Construction des dolmens Néolithique (≈ 4100 av. J.-C.)
Période de construction estimée
1933
Classement monument historique
Classement monument historique 1933 (≈ 1933)
Protection d'un dolmen de Surguières
Aujourd'hui
Aujourd'hui
Aujourd'hui Aujourd'hui (≈ 2025)
Position de référence.
Patrimoine classé
Dolmen, au Sud-Ouest du hameau de Surguières : classement par arrêté du 18 juillet 1933
Personnages clés
Information non disponible - Aucun personnage cité
Le texte source ne mentionne aucun acteur historique spécifique lié à ces dolmens.
Origine et histoire
Les dolmens de Surguières et de Saplous constituent une nécropole mégalithique composée de cinq dolmens (et un sixième probable) répartis entre les communes de Buzeins et Gaillac-d'Aveyron, dans le département de l'Aveyron.

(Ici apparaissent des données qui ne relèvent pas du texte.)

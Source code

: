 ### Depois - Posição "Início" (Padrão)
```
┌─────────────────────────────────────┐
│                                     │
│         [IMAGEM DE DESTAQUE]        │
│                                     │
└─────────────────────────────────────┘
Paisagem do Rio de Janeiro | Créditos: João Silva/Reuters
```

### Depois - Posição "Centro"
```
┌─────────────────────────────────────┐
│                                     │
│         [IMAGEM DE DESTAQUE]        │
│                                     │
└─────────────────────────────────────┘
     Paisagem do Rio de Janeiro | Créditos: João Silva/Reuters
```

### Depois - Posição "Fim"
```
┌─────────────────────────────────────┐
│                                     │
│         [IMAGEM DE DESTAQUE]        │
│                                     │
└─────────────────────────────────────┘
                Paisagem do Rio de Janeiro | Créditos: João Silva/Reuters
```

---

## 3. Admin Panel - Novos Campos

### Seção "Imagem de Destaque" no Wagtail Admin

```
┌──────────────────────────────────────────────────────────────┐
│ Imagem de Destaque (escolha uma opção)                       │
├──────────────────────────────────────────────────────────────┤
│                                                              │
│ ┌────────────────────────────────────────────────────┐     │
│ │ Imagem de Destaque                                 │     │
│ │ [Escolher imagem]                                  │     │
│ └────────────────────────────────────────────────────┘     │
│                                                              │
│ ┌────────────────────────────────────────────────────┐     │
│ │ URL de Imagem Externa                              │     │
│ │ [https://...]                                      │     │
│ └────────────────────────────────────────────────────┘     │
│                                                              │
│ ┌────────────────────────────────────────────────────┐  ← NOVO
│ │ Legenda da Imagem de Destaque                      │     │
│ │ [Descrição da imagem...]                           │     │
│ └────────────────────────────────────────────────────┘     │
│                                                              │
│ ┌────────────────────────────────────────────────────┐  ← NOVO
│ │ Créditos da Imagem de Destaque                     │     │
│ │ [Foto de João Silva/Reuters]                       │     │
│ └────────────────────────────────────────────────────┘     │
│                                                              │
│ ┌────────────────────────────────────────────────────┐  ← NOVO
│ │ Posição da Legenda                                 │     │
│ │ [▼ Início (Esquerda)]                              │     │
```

Ces monuments funéraires datent du Néolithique et illustrent les pratiques d'inhumation collective de cette époque. Trois dolmens, numérotés 1 à 3, sont situés au sud-ouest du hameau de Surguières, sur la commune de Gaillac-d'Aveyron, tandis que les dolmens 4 et 5 se trouvent au sud-est, sur Buzeins. Un sixième dolmen, aujourd'hui détruit, aurait existé près de la départementale D155, dont il ne subsiste qu'une partie du tumulus.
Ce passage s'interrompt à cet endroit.